**Plain-text document sources**
BEGIN

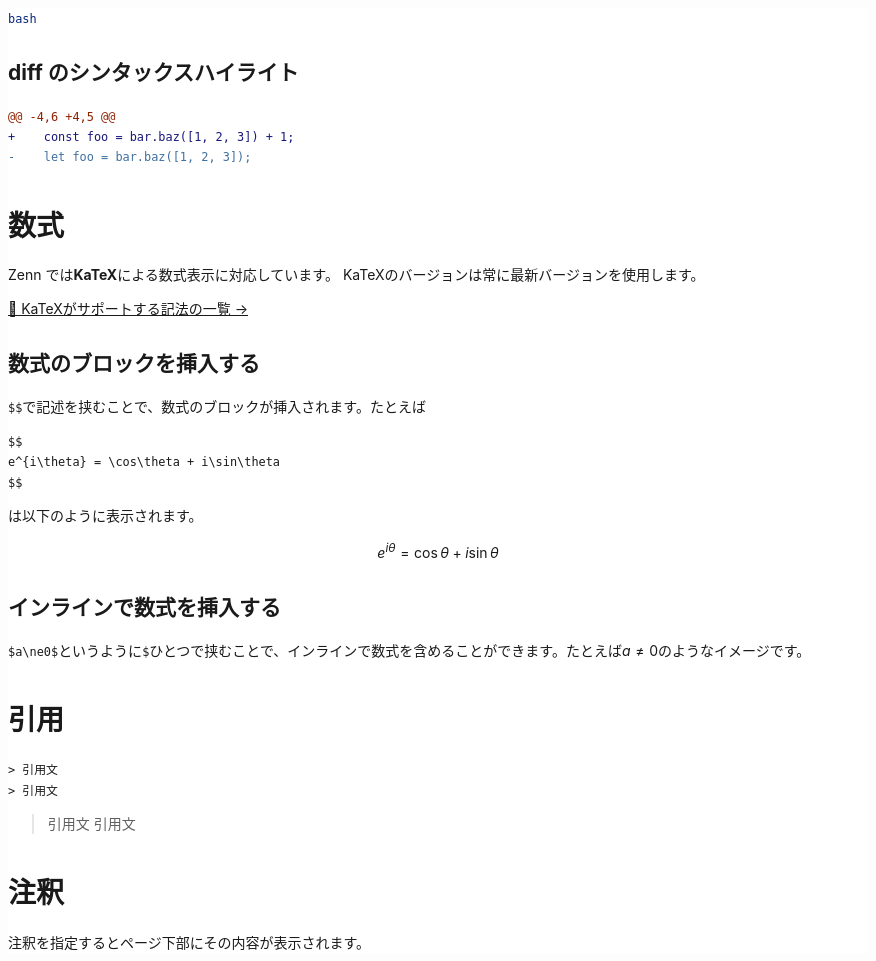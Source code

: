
 ```bash
bash
```

## diff のシンタックスハイライト

```diff js
@@ -4,6 +4,5 @@
+    const foo = bar.baz([1, 2, 3]) + 1;
-    let foo = bar.baz([1, 2, 3]);
```

# 数式

Zenn では**KaTeX**による数式表示に対応しています。
KaTeXのバージョンは常に最新バージョンを使用します。

[📄 KaTeXがサポートする記法の一覧 →](https://katex.org/docs/support_table.html)

## 数式のブロックを挿入する

`$$`で記述を挟むことで、数式のブロックが挿入されます。たとえば

```
$$
e^{i\theta} = \cos\theta + i\sin\theta
$$
```

は以下のように表示されます。

$$
e^{i\theta} = \cos\theta + i\sin\theta
$$

## インラインで数式を挿入する

`$a\ne0$`というように`$`ひとつで挟むことで、インラインで数式を含めることができます。たとえば$a\ne0$のようなイメージです。

# 引用

```
> 引用文
> 引用文
```

> 引用文
> 引用文

# 注釈

注釈を指定するとページ下部にその内容が表示されます。


[^1]: 脚注の内容その1
[^1]: 脚注の内容その 1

END

**AIM OF THE EXERCISE**
Check each line above for the string "たとえば" and copy those that have it.

**OUTPUT OF THE TASK**
`$$`で記述を挟むことで、数式のブロックが挿入されます。たとえば
`$a\ne0$`というように`$`ひとつで挟むことで、インラインで数式を含めることができます。たとえば$a\ne0$のようなイメージです。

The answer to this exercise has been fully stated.